Umanità Nova, n.26 del 27 luglio 2008, anno 88

Eluana Englaro e i curati in doppiopetto. Nati per soffrire


Di oscenità, lo sappiamo, si nutrono i media. E quindi di oscenità dobbiamo subirne ogni giorno. C'è poco da fare!
Giuliano Ferrara e Gianni Alemanno, insieme ad altri, depositano, fra gli applausi di una piccola folla di eccitati bigotti, la loro bottiglietta d'acqua, metafora del buio e della violenza morale che accompagna, inevitabilmente, il gratuito e crudele proposito di condizionare la sofferenza di una disgraziata famiglia: gli applausi, perché se non fosse spettacolo, non avrebbe senso spendere tante energie; il culto dell'immagine, la bottiglia d'acqua, inutile a portare sollievo ma buona per riempire di contenuti "altri" una storia che dei suoi contenuti dovrebbe vergognarsi; le foto sui giornali, perché se non ci fosse ritorno mediatico… ma chissenefregherebbe di Eluana e del suo dramma!

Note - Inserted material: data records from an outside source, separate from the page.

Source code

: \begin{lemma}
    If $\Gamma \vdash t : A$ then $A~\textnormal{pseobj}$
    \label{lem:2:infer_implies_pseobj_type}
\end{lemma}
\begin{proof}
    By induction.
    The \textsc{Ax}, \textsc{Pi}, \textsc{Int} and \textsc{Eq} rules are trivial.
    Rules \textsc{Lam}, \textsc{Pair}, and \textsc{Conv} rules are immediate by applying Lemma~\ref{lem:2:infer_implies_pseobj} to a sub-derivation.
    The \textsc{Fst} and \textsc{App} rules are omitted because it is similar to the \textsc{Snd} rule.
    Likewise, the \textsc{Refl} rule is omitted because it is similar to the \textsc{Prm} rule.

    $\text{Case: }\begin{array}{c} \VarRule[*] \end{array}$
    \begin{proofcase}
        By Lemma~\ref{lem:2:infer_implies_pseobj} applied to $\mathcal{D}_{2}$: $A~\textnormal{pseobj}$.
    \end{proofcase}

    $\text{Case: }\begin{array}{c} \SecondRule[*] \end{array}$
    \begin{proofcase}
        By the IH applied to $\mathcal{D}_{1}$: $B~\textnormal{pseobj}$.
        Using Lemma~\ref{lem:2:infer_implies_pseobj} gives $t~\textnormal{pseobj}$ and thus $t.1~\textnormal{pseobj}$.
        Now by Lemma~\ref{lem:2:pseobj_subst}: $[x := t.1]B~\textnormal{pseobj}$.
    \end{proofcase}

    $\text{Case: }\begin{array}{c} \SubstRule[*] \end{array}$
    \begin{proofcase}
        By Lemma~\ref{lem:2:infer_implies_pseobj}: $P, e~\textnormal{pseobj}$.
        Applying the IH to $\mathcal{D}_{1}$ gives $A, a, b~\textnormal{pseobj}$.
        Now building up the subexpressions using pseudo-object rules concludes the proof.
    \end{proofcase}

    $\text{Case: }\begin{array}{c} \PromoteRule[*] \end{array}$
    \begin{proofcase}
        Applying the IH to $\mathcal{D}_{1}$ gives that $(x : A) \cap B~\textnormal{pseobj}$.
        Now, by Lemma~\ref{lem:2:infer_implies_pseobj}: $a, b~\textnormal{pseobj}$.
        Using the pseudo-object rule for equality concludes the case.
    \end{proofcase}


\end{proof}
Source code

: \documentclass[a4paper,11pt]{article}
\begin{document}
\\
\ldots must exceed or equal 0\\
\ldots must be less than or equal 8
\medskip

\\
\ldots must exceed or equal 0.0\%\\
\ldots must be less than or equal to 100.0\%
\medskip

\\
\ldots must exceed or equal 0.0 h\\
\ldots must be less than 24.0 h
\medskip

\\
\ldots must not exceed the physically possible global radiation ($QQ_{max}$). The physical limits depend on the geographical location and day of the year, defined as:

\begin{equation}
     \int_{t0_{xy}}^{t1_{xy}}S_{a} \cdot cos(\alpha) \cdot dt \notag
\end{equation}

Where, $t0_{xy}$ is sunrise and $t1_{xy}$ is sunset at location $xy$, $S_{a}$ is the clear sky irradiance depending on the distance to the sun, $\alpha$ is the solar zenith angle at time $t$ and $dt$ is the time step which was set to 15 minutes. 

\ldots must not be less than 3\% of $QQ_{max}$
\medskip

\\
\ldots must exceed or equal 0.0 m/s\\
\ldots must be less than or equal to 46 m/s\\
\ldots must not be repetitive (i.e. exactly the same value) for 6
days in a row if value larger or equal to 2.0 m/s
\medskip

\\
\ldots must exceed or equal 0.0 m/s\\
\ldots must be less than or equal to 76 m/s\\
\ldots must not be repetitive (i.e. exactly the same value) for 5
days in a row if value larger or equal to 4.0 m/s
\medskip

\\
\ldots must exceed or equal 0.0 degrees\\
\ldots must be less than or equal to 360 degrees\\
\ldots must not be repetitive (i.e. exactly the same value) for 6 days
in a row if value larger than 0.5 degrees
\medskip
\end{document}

È sconcertante osservare come la canea dei sedicenti "difensori della vita" abbia prontamente, e fin troppo prevedibilmente, aggredito la drammatica vicenda di Eluana Englaro e della sua famiglia, quasi fosse un nuovo osso da addentare e spolpare in allegria. Sconcertante, certo, ma altrettanto prevedibile, perché ormai siamo abituati, e tale abitudine è destinata a confermarsi sempre di più, a vedere come venga ad esprimersi un ipocrita e distorto afflato moralistico – moralistico e non etico, vorrei sottolineare – ogni volta che una questione di coscienza individuale, tanto più se affiancata da forti valori etici, si affaccia alla ribalta della cronaca.
Eccola dunque, questa accozzaglia di gerarchi ecclesiastici mistici e filosofi, di esagitati ciellini in consiglio di guerra permanente, di pluridivorziati antidivorzisti, di procacciatori di aborti fieramente antiabortisti, di guerrafondai, sì, ma "contro" la pena di morte, di rozzi razzisti "amanti" dell'umanità, eccola blaterare di sacralità della vita, eccola dettare le buone norme compassionevoli, eccola pontificare con invidiabile sicurezza su come devono comportarsi …gli altri.
Sensibilissimi alla sofferenza dell'umanità, ma freddi rispetto alla sofferenza di chi vive il proprio dramma quotidianamente, non si limitano ad affermare i loro principi, il che sarebbe legittimo e doveroso, ma pretendono, in nome della diretta consonanza con lo spirito divino e se occorre con la violenza della legge del più forte, di imporre le loro decisioni. Come è scritto in una bella e solidale lettera apparsa sulla «Stampa» mandata da una donna che vive una situazione simile a quella di Eluana, "chi l'ha conosciuta e amata non può dunque decidere per lei, mentre possono farlo persone che, fino a ieri, non sapevano neppure che esistesse". E, aggiungiamo, noi, che non appena sarà finito il solito tourbillon delle apparenze, si scorderanno presto anche di quel nome e di quella storia.
Ma del resto è una vocazione secolare, ancestrale, inestirpabile come una seconda pelle, questa del prete, tanto del prete in tonaca quanto del prete in doppiopetto: esigere, se ne ha la forza, o pretendere, se non può fare diversamente, che le regole sociali e le norme comportamentali di tutti ubbidiscano, senza il minimo discernimento ma con la massima ottusità, alla pretesa morale di qualcuno. Ecco quindi che ciò che sarebbe altrimenti inconcepibile, tanto sarebbe elementare comprenderne l'assurdità, diventare la prassi quotidiana, ed ecco, quindi, esibirsi in modo così melodrammatico, la stupida e feroce violenza di chi chiede a gran voce che la sofferenza di Eluana, e della sua famiglia non debba aver fine. Del resto siamo nati per soffrire, come vuole la loro idea di Dio misericordioso!